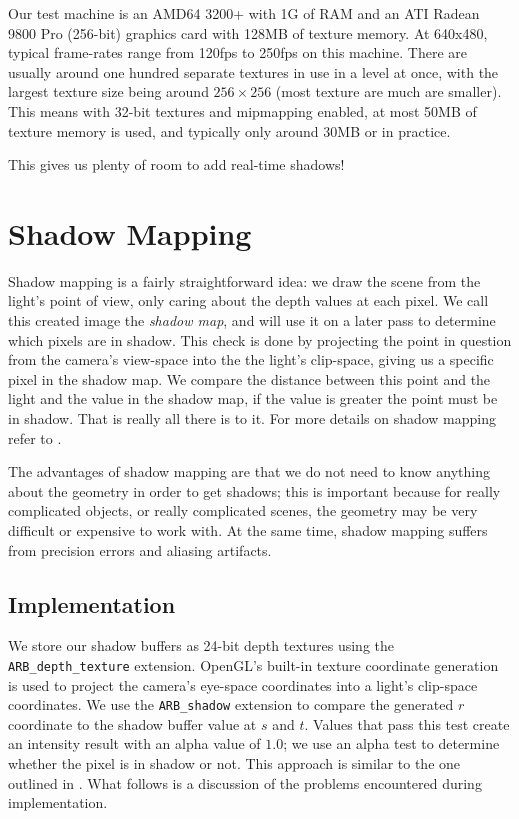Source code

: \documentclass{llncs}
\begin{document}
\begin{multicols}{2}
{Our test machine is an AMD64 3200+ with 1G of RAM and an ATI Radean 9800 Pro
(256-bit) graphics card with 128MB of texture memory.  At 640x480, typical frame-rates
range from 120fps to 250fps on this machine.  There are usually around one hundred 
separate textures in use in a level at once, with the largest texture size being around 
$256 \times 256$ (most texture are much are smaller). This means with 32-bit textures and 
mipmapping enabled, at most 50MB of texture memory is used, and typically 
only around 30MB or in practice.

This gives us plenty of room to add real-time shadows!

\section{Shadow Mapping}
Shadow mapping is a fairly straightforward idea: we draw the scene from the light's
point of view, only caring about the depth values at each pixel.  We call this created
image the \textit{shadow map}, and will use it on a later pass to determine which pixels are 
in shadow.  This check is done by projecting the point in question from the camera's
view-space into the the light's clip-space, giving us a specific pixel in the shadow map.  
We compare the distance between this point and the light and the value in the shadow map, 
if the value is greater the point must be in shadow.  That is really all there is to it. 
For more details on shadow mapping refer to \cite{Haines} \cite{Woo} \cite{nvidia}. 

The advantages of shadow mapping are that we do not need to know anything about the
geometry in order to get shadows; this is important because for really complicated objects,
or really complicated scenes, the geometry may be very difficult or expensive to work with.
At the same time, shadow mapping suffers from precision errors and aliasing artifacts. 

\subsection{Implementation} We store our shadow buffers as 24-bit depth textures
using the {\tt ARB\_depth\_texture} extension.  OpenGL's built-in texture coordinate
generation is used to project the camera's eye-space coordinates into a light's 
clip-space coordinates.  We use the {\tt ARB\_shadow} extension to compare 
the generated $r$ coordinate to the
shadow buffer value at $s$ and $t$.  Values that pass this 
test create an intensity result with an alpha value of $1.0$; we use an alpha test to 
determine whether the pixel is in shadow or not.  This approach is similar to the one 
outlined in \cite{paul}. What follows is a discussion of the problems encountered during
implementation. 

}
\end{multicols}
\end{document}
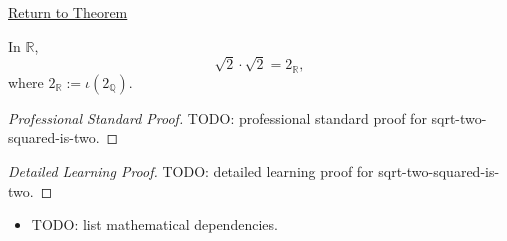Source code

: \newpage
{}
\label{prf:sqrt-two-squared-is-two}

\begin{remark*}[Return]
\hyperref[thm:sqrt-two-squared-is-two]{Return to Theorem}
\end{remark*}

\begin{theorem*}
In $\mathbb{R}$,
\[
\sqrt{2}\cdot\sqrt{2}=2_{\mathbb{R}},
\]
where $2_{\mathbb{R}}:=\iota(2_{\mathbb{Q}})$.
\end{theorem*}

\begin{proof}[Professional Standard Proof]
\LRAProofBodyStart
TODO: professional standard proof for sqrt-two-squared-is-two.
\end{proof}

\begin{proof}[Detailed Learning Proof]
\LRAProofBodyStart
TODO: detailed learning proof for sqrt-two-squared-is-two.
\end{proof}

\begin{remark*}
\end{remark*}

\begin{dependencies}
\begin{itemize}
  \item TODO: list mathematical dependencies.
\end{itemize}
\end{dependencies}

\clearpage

**EXERCISE REQUIREMENTS**
Report each line in the data that holds the word "geometry".

**RESPONSE TO THIS TASK**
geometry in order to get shadows; this is important because for really complicated objects,
or really complicated scenes, the geometry may be very difficult or expensive to work with.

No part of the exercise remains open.